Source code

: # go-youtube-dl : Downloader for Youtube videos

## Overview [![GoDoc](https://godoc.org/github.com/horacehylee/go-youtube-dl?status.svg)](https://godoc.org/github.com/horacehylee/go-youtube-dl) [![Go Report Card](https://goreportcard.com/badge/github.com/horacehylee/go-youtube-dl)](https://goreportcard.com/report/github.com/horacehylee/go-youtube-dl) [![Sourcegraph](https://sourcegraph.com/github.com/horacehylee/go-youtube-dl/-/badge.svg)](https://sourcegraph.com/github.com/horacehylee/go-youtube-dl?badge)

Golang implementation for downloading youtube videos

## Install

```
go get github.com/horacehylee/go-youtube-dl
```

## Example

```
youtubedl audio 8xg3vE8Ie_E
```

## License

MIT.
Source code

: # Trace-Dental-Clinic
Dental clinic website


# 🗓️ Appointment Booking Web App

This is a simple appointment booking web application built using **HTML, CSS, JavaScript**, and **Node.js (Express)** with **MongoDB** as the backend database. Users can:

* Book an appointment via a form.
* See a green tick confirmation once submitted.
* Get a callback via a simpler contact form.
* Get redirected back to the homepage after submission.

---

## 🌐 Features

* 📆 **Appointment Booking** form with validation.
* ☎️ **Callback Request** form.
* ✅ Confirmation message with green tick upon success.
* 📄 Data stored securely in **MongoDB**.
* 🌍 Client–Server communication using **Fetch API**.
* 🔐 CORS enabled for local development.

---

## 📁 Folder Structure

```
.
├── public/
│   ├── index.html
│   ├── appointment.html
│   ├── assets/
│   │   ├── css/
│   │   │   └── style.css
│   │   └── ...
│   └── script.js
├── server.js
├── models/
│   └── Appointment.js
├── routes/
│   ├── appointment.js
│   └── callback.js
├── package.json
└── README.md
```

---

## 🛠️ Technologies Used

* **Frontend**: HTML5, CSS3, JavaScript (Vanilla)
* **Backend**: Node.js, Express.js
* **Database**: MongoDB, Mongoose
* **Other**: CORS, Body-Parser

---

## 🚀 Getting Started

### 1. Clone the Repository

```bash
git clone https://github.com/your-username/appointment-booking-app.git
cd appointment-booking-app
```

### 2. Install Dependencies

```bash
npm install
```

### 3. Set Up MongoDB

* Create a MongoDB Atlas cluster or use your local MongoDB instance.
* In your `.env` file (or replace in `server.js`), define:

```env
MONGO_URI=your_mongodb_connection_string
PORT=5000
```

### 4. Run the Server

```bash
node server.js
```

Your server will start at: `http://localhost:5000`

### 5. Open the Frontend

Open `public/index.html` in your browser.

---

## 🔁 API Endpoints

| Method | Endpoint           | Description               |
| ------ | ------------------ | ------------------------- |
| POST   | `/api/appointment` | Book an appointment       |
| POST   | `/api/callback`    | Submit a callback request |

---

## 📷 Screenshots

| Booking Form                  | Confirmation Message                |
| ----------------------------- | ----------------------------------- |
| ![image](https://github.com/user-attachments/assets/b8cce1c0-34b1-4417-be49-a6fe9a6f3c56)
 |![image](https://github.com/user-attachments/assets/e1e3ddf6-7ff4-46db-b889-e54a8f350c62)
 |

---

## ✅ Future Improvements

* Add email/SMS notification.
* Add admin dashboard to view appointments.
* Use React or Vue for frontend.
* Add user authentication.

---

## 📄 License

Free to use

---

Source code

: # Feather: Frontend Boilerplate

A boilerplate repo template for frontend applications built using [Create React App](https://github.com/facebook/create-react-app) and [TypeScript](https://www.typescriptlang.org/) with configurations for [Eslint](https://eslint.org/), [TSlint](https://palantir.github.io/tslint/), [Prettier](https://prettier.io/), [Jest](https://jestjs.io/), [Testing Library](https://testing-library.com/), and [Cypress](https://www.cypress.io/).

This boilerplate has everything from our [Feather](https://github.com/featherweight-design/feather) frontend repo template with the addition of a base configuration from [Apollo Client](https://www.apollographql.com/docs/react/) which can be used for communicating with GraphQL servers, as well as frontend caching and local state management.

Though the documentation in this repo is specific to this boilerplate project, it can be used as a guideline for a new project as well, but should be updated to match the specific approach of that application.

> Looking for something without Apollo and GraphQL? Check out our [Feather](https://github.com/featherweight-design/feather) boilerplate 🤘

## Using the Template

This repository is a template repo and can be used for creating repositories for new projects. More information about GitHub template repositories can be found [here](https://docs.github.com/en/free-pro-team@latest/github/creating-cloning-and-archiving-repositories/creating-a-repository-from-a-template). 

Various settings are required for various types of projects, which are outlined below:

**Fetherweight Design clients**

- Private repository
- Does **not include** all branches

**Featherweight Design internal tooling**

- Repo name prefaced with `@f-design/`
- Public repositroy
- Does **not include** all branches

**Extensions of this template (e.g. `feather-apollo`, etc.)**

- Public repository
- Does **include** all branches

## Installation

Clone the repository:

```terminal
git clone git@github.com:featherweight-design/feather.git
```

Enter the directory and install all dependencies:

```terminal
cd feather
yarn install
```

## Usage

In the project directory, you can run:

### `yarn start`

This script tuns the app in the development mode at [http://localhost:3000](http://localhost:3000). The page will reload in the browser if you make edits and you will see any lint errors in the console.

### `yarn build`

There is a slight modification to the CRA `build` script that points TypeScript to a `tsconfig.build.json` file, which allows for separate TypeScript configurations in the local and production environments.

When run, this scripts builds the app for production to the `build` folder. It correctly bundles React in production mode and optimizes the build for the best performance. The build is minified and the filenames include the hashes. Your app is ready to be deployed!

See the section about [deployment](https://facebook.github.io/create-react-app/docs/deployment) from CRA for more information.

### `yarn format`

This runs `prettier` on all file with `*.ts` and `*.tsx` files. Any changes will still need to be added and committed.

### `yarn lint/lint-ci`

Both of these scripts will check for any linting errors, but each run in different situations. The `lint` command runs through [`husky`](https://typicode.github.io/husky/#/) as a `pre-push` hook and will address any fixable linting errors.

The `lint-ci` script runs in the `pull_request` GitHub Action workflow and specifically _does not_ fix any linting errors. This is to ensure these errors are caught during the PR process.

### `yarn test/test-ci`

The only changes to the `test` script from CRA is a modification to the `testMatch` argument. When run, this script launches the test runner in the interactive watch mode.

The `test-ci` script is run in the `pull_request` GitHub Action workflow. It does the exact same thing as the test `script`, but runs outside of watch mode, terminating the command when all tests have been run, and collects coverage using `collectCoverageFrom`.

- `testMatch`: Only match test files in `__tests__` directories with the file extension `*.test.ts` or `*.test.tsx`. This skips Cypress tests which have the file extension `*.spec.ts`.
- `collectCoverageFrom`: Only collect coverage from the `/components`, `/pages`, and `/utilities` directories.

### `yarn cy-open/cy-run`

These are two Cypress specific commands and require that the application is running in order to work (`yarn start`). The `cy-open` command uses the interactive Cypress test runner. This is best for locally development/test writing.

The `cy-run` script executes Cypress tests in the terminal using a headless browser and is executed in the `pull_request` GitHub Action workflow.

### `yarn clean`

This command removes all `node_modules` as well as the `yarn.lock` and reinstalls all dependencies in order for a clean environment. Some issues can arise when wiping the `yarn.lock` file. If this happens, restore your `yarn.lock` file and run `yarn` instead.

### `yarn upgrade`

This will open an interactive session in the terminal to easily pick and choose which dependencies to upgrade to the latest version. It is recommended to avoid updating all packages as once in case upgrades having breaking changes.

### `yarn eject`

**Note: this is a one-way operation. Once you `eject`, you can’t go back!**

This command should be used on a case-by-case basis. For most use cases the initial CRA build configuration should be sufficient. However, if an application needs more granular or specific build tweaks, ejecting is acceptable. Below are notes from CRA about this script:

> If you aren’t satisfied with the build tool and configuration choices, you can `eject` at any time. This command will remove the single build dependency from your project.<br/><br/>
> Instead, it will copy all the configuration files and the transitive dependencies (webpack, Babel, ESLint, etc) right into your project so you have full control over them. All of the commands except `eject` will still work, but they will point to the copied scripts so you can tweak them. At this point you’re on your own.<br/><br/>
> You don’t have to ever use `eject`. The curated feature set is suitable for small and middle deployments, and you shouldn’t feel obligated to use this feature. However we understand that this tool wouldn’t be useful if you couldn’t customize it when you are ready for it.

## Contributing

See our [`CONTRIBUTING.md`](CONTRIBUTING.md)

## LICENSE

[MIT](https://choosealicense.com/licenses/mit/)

----------

## ASSIGNMENT
Retype exactly the lines of the data above that fall between the line with "Free to use" and the line with "Various settings are", inclusive, and add nothing.

## RESPONSE TO THE TASK
Free to use

---

Source code

: # Feather: Frontend Boilerplate

A boilerplate repo template for frontend applications built using [Create React App](https://github.com/facebook/create-react-app) and [TypeScript](https://www.typescriptlang.org/) with configurations for [Eslint](https://eslint.org/), [TSlint](https://palantir.github.io/tslint/), [Prettier](https://prettier.io/), [Jest](https://jestjs.io/), [Testing Library](https://testing-library.com/), and [Cypress](https://www.cypress.io/).

This boilerplate has everything from our [Feather](https://github.com/featherweight-design/feather) frontend repo template with the addition of a base configuration from [Apollo Client](https://www.apollographql.com/docs/react/) which can be used for communicating with GraphQL servers, as well as frontend caching and local state management.

Though the documentation in this repo is specific to this boilerplate project, it can be used as a guideline for a new project as well, but should be updated to match the specific approach of that application.

> Looking for something without Apollo and GraphQL? Check out our [Feather](https://github.com/featherweight-design/feather) boilerplate 🤘

## Using the Template

This repository is a template repo and can be used for creating repositories for new projects. More information about GitHub template repositories can be found [here](https://docs.github.com/en/free-pro-team@latest/github/creating-cloning-and-archiving-repositories/creating-a-repository-from-a-template). 

Various settings are required for various types of projects, which are outlined below:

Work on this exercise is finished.